--- Records from a data collection ---
Start of Block
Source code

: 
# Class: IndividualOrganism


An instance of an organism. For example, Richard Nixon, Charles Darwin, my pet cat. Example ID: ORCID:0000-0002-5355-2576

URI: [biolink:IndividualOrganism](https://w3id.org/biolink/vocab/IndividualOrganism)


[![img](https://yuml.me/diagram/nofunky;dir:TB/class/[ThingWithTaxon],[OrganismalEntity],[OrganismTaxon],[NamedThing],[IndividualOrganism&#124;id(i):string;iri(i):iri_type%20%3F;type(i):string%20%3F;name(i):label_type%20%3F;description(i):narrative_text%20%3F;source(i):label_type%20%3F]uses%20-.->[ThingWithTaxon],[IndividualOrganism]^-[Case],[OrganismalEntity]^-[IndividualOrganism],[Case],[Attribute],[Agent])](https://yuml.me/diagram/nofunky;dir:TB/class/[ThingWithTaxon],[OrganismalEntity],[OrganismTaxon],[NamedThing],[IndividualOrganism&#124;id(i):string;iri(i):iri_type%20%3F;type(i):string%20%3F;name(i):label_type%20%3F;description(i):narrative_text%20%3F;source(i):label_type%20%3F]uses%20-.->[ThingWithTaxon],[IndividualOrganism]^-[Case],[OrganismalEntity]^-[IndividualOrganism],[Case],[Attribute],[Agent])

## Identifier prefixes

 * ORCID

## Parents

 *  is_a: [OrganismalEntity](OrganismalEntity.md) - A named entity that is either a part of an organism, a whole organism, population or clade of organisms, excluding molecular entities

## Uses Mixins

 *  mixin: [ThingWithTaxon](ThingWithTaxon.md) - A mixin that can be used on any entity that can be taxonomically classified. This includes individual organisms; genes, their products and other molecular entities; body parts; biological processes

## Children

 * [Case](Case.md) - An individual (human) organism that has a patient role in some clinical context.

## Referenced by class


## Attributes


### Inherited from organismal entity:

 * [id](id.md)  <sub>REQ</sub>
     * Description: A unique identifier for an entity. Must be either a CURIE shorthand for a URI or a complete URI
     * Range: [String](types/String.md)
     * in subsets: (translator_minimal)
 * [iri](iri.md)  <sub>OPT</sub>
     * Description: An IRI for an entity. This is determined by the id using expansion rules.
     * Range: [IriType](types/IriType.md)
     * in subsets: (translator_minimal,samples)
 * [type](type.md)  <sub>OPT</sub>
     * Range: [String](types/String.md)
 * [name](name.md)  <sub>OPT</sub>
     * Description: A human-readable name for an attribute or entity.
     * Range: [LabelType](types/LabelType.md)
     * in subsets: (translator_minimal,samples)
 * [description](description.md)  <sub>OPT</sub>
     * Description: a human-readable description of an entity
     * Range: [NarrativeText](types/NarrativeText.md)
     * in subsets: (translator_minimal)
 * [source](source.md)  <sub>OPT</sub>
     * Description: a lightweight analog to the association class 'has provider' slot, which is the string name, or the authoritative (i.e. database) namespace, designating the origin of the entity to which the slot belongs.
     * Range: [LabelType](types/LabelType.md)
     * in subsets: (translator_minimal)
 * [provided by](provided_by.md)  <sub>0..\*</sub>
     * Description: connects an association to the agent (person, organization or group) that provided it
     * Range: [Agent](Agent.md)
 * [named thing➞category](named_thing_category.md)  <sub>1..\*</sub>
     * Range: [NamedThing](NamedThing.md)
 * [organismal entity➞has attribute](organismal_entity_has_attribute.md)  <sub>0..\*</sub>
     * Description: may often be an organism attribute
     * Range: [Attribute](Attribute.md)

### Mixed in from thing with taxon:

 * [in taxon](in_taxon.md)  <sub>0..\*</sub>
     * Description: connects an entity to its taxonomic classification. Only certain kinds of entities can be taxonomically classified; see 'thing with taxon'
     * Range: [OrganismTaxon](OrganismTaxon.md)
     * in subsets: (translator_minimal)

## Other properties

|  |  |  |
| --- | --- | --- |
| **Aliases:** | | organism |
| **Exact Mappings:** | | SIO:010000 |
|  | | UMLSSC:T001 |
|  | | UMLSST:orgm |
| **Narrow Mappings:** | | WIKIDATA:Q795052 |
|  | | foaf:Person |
End of Block
--- The task ---
Scan the records for the word "organisms", and copy each line where it is found.

--- Problem solution ---
 *  is_a: [OrganismalEntity](OrganismalEntity.md) - A named entity that is either a part of an organism, a whole organism, population or clade of organisms, excluding molecular entities
 *  mixin: [ThingWithTaxon](ThingWithTaxon.md) - A mixin that can be used on any entity that can be taxonomically classified. This includes individual organisms; genes, their products and other molecular entities; body parts; biological processes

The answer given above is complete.